Colorado State University

Rachel Delorie

Colorado State University

Urbanization, Density and Access to Public Parks in the United States

Abstract

Currently, over 50% of the world’s population is living in urban areas and large cities. Urban planning has a key role in the experiences of residents living in these areas, where efficiency, utilitarianism, and profitability have dominated. With more studies focusing on a connection to nature and time outdoors with positive mental and physical health, we wanted to determine if any changes had been made in the urban planning field with regards to this aspect. We hypothesized that there is a linear relationship between urban population density and public open space availability. To determine this, we used datasets from the UN-Habitat Urban Indicators Database and the ParkServ Database. We formatted these datasets to fit together and work efficiently through using R, conducted an exploratory data analysis to define our variables, and then used a machine learning workflow to explore predicted values for different cities. For our built open space results, we used a boosted tree model, which gave us a 2.7644 RMSE and a 0.0136 R-squared, which provide an insignificant relationship. For our open space access results, we used a linear regression model which gave us an 18.5488 RMSE and a 0.6653 R-squared. Looking at these results, we did not find a significant relationship between urban population density and public open space availability but are interested to see if there is potential to develop this relationship. Urban planners should be shifting their values and goals for cities from efficiency and utilitarianism to an increase in natural open spaces instead.

Introduction

Since 2008, the majority of the world’s population has lived in urban areas, a result of urbanization in developing countries (Beall et al., 2010; Kohlhase, 2013). The United States developed earlier than many nations, with more than 50 percent of the population living in urban areas by by the 14th Census in 1920.
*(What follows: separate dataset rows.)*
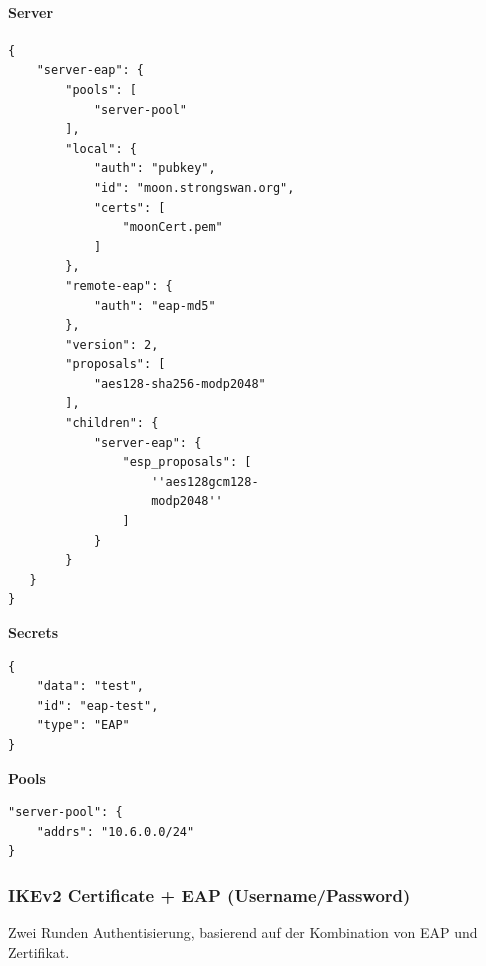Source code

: \begin{minipage}[t]{0.5\textwidth}
\vspace{0pt}
\paragraph{Server}\mbox{}\medskip
\begin{lstlisting}[style=BashInputStyle]
{
    "server-eap": {
        "pools": [
            "server-pool"
        ],
        "local": {
            "auth": "pubkey",
            "id": "moon.strongswan.org",
            "certs": [
                "moonCert.pem"
            ]
        },
        "remote-eap": {
            "auth": "eap-md5"
        },
        "version": 2,
        "proposals": [
            "aes128-sha256-modp2048"
        ],
        "children": {
            "server-eap": {
                "esp_proposals": [
                    ''aes128gcm128-
                    modp2048''
                ]
            }
        }
   }
}
\end{lstlisting}
\hspace*{18pt}\textbf{Secrets}\mbox{}\medskip
\begin{lstlisting}[style=BashInputStyle]
{
    "data": "test",
    "id": "eap-test",
    "type": "EAP"
}
\end{lstlisting}
\hspace*{18pt}\textbf{Pools}\mbox{}\medskip
\begin{lstlisting}[style=BashInputStyle]
"server-pool": {
    "addrs": "10.6.0.0/24"
}
\end{lstlisting}
\end{minipage}





\subsubsection{IKEv2 Certificate + EAP (Username/Password)}
Zwei Runden Authentisierung, basierend auf der Kombination von EAP und Zertifikat.\\

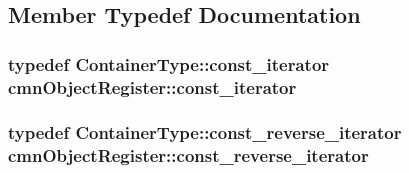 \subsection{Member Typedef Documentation}
\hypertarget{classcmn_object_register_a660d73b1be5af069a8f09606a5819d2e}{
\subsubsection[{const\-\_\-iterator}]{\setlength{\rightskip}{0pt plus 5cm}typedef Container\-Type\-::const\-\_\-iterator {\bf cmn\-Object\-Register\-::const\-\_\-iterator}}}\label{classcmn_object_register_a660d73b1be5af069a8f09606a5819d2e}
\hypertarget{classcmn_object_register_a950b9ecbe6287e932232dc5c172e5b1f}{
\subsubsection[{const\-\_\-reverse\-\_\-iterator}]{\setlength{\rightskip}{0pt plus 5cm}typedef Container\-Type\-::const\-\_\-reverse\-\_\-iterator {\bf cmn\-Object\-Register\-::const\-\_\-reverse\-\_\-iterator}}}\label{classcmn_object_register_a950b9ecbe6287e932232dc5c172e5b1f}


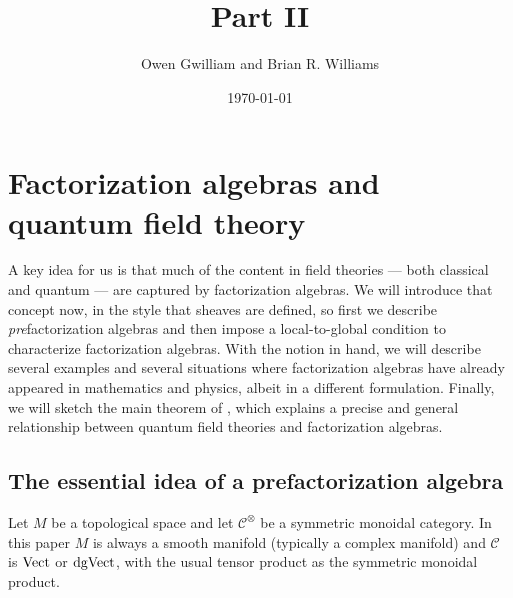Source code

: \documentclass[11pt]{amsart}
\author{Owen Gwilliam and Brian R. Williams}
\date{\today}
\title{Part II}
\def\mc{\mathcal}
\begin{document}
\maketitle


\section{Factorization algebras and quantum field theory}
\label{prefactorization_algebras}

A key idea for us is that much of the content in field theories --- both classical and quantum --- are captured by factorization algebras.
We will introduce that concept now, in the style that sheaves are defined, so first we describe {\em pre}\/factorization algebras and then impose a local-to-global condition to characterize factorization algebras.
With the notion in hand, we will describe several examples and several situations where factorization algebras have already appeared in mathematics and physics, 
albeit in a different formulation.
Finally, we will sketch the main theorem of \cite{CG2}, 
which explains a precise and general relationship between quantum field theories and factorization algebras.

\subsection{The essential idea of a prefactorization algebra}

Let $M$ be a topological space and let $\mc{C}^\otimes$ be a symmetric monoidal category. 
In this paper $M$ is always a smooth manifold (typically a complex manifold) and $\mc{C}$ is ${\rm Vect}$ or ${\rm dgVect}$, with the usual tensor product as the symmetric monoidal product.
\end{document}
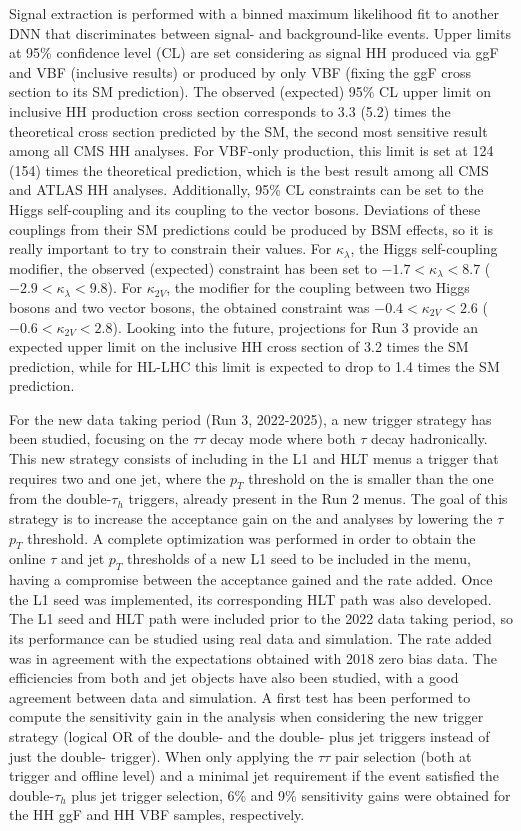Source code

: \documentclass[main.tex]{subfiles}
\begin{document}
Signal extraction is performed with a binned maximum likelihood fit to another DNN that discriminates between signal- and background-like events. Upper limits at 95\% confidence level (CL) are set considering as signal HH produced via ggF and VBF (inclusive results) or produced by only VBF (fixing the ggF cross section to its SM prediction). The observed (expected) 95\% CL upper limit on inclusive HH production cross section corresponds to 3.3 (5.2) times the theoretical cross section predicted by the SM, the second most sensitive result among all CMS HH analyses. For VBF-only production, this limit is set at 124 (154) times the theoretical prediction, which is the best result among all CMS and ATLAS HH analyses. Additionally, 95\% CL constraints can be set to the Higgs self-coupling and its coupling to the vector bosons. Deviations of these couplings from their SM predictions could be produced by BSM effects, so it is really important to try to constrain their values. For $\kappa_\lambda$, the Higgs self-coupling modifier, the observed (expected) constraint has been set to $-1.7 < \kappa_\lambda < 8.7$ ($-2.9 < \kappa_\lambda < 9.8$). For $\kappa_{2V}$, the modifier for the coupling between two Higgs bosons and two vector bosons, the obtained constraint was $-0.4 < \kappa_{2V} < 2.6$ ($-0.6 < \kappa_{2V} < 2.8$). Looking into the future, projections for Run 3 provide an expected upper limit on the inclusive HH cross section of 3.2 times the SM prediction, while for HL-LHC this limit is expected to drop to 1.4 times the SM prediction. 

For the new data taking period (Run 3, 2022-2025), a new trigger strategy has been studied, focusing on the $\tau\tau$ decay mode where both $\tau$ decay hadronically. This new strategy consists of including in the L1 and HLT menus a trigger that requires two \tauh{} and one jet, where the $p_T$ threshold on the \tauh{} is smaller than the one from the double-$\tau_h$ triggers, already present in the Run 2 menus. The goal of this strategy is to increase the acceptance gain on the \htt{} and \hhbbtt{} analyses by lowering the $\tau$ $p_T$ threshold. A complete optimization was performed in order to obtain the online $\tau$ and jet $p_T$ thresholds of a new L1 seed to be included in the menu, having a compromise between the acceptance gained and the rate added. Once the L1 seed was implemented, its corresponding HLT path was also developed. The L1 seed and HLT path were included prior to the 2022 data taking period, so its performance can be studied using real data and simulation. The rate added was in agreement with the expectations obtained with 2018 zero bias data. The efficiencies from both \tauh{} and jet objects have also been studied, with a good agreement between data and simulation. A first test has been performed to compute the sensitivity gain in the \hhbbtt{} analysis when considering the new trigger strategy (logical OR of the double-\tauh{} and the double-\tauh{} plus jet triggers instead of just the double-\tauh{} trigger). When only applying the $\tau\tau$ pair selection (both at trigger and offline level) and a minimal jet requirement if the event satisfied the double-$\tau_h$ plus jet trigger selection, 6\% and 9\% sensitivity gains were obtained for the HH ggF and HH VBF samples, respectively.
\end{document}
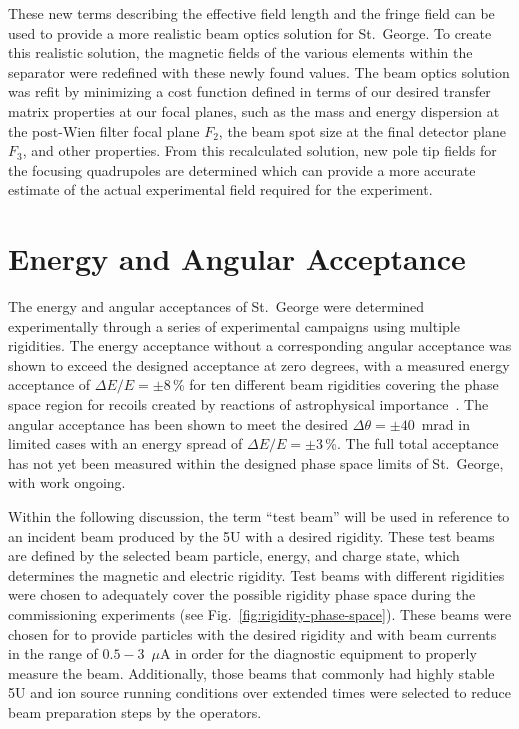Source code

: These new terms describing the effective field length and the fringe
field can be used to provide a more realistic beam optics solution for
St.\ George. To create this realistic solution, the magnetic fields of
the various elements within the separator were redefined with these
newly found values. The beam optics solution was refit by minimizing a
cost function defined in terms of our desired transfer matrix properties
at our focal planes, such as the mass and energy dispersion at the
post-Wien filter focal plane $F_2$, the beam spot size at the final
detector plane $F_3$, and other properties. From this recalculated
solution, new pole tip fields for the focusing quadrupoles are
determined which can provide a more accurate estimate of the actual
experimental field required for the experiment.


\section{Energy and Angular Acceptance}
\label{sec:commissioning}

The energy and angular acceptances of St.\ George were determined
experimentally through a series of experimental campaigns using multiple
rigidities. The energy acceptance without a corresponding angular
acceptance was shown to exceed the designed acceptance at zero degrees,
with a measured energy acceptance of $\Delta E/E = \pm 8$\,\% for ten
different beam rigidities covering the phase space region for recoils
created by reactions of astrophysical importance~\cite{Meisel2017}. The
angular acceptance has been shown to meet the desired
$\Delta\theta = \pm 40$~mrad in limited cases with an energy spread of
$\Delta E/E = \pm 3$\,\%. The full total acceptance has not yet been
measured within the designed phase space limits of St.\ George, with
work ongoing.

Within the following discussion, the term ``test beam'' will be used in
reference to an incident beam produced by the 5U with a desired
rigidity. These test beams are defined by the selected beam particle,
energy, and charge state, which determines the magnetic and electric
rigidity. Test beams with different rigidities were chosen to adequately
cover the possible rigidity phase space during the commissioning
experiments (see Fig.~\ref{fig:rigidity-phase-space}). These beams were
chosen for to provide particles with the desired rigidity and with beam
currents in the range of $0.5 - 3$~$\mu$A in order for the diagnostic
equipment to properly measure the beam. Additionally, those beams that
commonly had highly stable 5U and ion source running conditions over
extended times were selected to reduce beam preparation steps by the
operators.

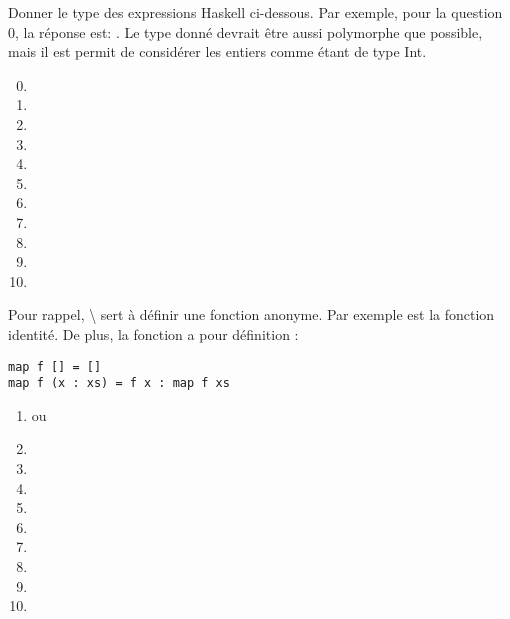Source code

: \begin{Exercise}
\label{ex:type_inference3}
Donner le type des expressions Haskell ci-dessous. Par exemple, pour
la question 0, la réponse est: . Le type donné
devrait être aussi polymorphe que possible, mais il est permit de
considérer les entiers comme étant de type Int.

\begin{enumerate}
\setcounter{enumi}{-1}
\item {}
\item \codeinline{[['a', 'b'], []]}
\item \codeinline{(['a', 'b'], [])}
\item {}
\item {}
\item {}
\item {}
\item {}
\item {}
\item {}
\item {}
\end{enumerate}

Pour rappel, {\textbackslash } sert à définir une fonction anonyme. Par
  exemple  est la fonction identité. De plus, la
  fonction  a pour définition :
\begin{verbatim}
map f [] = []               
map f (x : xs) = f x : map f xs
\end{verbatim}

\end{Exercise}

\begin{Answer}[ref={ex:type_inference3}]
\begin{enumerate}
\item \codeinline{[[Char]]} ou \codeinline{[String]}
\item \codeinline{([Char], [a])}
\item {}
\item {}
\item {}
\item \codeinline{[Int]}
\item {}
\item \codeinline{[Int] -> [Int]}
\item \codeinline{[Char]}
\item {}
\end{enumerate}
  
\end{Answer}
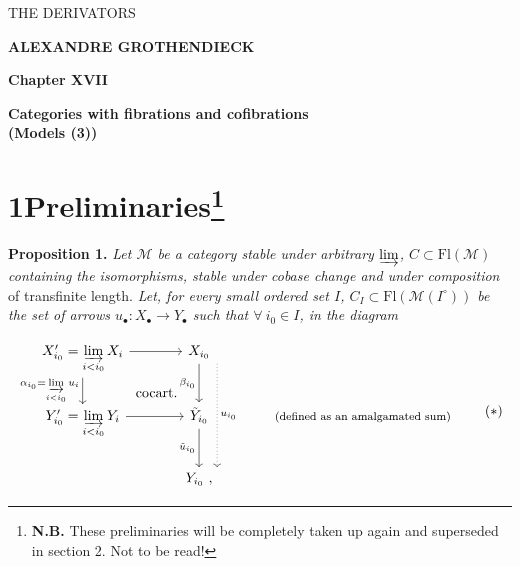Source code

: \documentclass[11pt]{article}
\newcommand{\printedpage}[1]{\marginpar{\footnotesize p.~#1}}
\newcommand{\msp}[1]{\marginpar{\footnotesize [#1]}}
\newcommand{\Fl}{\mathrm{Fl}}
\begin{document}
\printedpage{--}

\begin{center}
\vspace*{5cm}

{\Large\textsf{THE DERIVATORS}}

\bigskip

\textbf{ALEXANDRE GROTHENDIECK}

\vspace{2cm}

\textbf{Chapter XVII}

\medskip

\textbf{Categories with fibrations and cofibrations}\\
\textbf{(Models (3))}
\end{center}

\clearpage


\printedpage{1}

\msp{page 1}

\section*{1\quad Preliminaries\footnote{\textbf{N.B.} These preliminaries will be completely taken up again and superseded in section 2. Not to be read!}}

\textbf{Proposition 1.} \textit{Let $\mathcal{M}$ be a category stable under arbitrary $\varinjlim$, $C \subset \Fl(\mathcal{M})$ containing the isomorphisms, stable under cobase change and under composition} of transfinite length. \textit{Let, for every small ordered set $I$, $C_I \subset \Fl(\mathcal{M}(I^{\circ}))$ be the set of arrows $u_\bullet : X_\bullet \longrightarrow Y_\bullet$ such that $\forall\ i_0 \in I$, in the diagram} %

\[
\begin{tikzcd}[column sep=large]
X'_{i_0} = \varinjlim\limits_{i<i_0} X_i \arrow[r] \arrow[d, "\alpha_{i_0} = \varinjlim\limits_{i<i_0} u_i"'] \arrow[dr, phantom, "\text{cocart.}"] & X_{i_0} \arrow[d, "\beta_{i_0}"'] \arrow[dd, dotted, shift left=3ex, "u_{i_0}"] & \\
Y'_{i_0} = \varinjlim\limits_{i<i_0} Y_i \arrow[r] & \tilde{Y}_{i_0} \arrow[d, "\tilde{u}_{i_0}"'] & \text{\footnotesize (defined as an amalgamated sum)} \\
& Y_{i_0}\ , &
\end{tikzcd}
\tag*{$(*)$}
\]
\end{document}
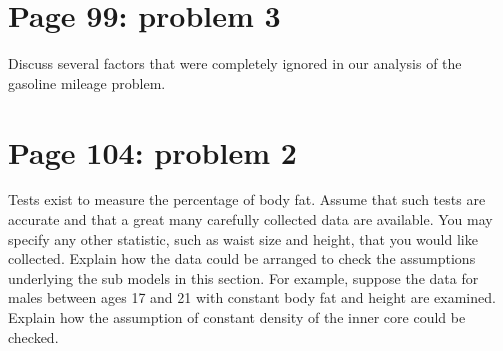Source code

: \documentclass[]{article}
\begin{document}
\section{Page 99: problem 3}\label{page-99-problem-3}

Discuss several factors that were completely ignored in our analysis of
the gasoline mileage problem.

\section{Page 104: problem 2}\label{page-104-problem-2}

Tests exist to measure the percentage of body fat. Assume that such
tests are accurate and that a great many carefully collected data are
available. You may specify any other statistic, such as waist size and
height, that you would like collected. Explain how the data could be
arranged to check the assumptions underlying the sub models in this
section. For example, suppose the data for males between ages 17 and 21
with constant body fat and height are examined. Explain how the
assumption of constant density of the inner core could be checked.
\end{document}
Definition of Urban Areas in Census History

Prior to the 2020 Census urban areas were defined as any area with greater than 2500 people. Following the 2010 census urban clusters described areas with populations greater than 2,500 and less than 50,000; urbanized areas described areas with a population greater than 50,000. For the 2020 Census the threshold was changed to 5000 people (Ratcliffe, 2022).

In the century since the 1920 census the percentage of individuals living in urban areas has increased to 80.7% (Slack & Jensen, 2020). As more people moved to urban areas, those areas expanded forming urbanized areas and large cities.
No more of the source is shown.